- **REQUIRED WORK**: Could you please return each line of the data that has the word "page"?

- **PROVIDED DATA**:
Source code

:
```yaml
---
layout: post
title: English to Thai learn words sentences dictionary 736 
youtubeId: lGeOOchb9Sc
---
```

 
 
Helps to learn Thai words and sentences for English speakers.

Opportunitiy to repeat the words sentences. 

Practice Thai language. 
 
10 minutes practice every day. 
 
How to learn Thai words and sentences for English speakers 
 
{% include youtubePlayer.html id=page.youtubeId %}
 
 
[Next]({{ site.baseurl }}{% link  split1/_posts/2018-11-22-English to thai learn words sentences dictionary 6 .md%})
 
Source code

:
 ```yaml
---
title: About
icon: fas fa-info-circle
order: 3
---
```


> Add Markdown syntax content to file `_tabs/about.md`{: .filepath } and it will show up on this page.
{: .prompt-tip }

- **EXERCISE SOLUTION**:
{% include youtubePlayer.html id=page.youtubeId %}
> Add Markdown syntax content to file `_tabs/about.md`{: .filepath } and it will show up on this page.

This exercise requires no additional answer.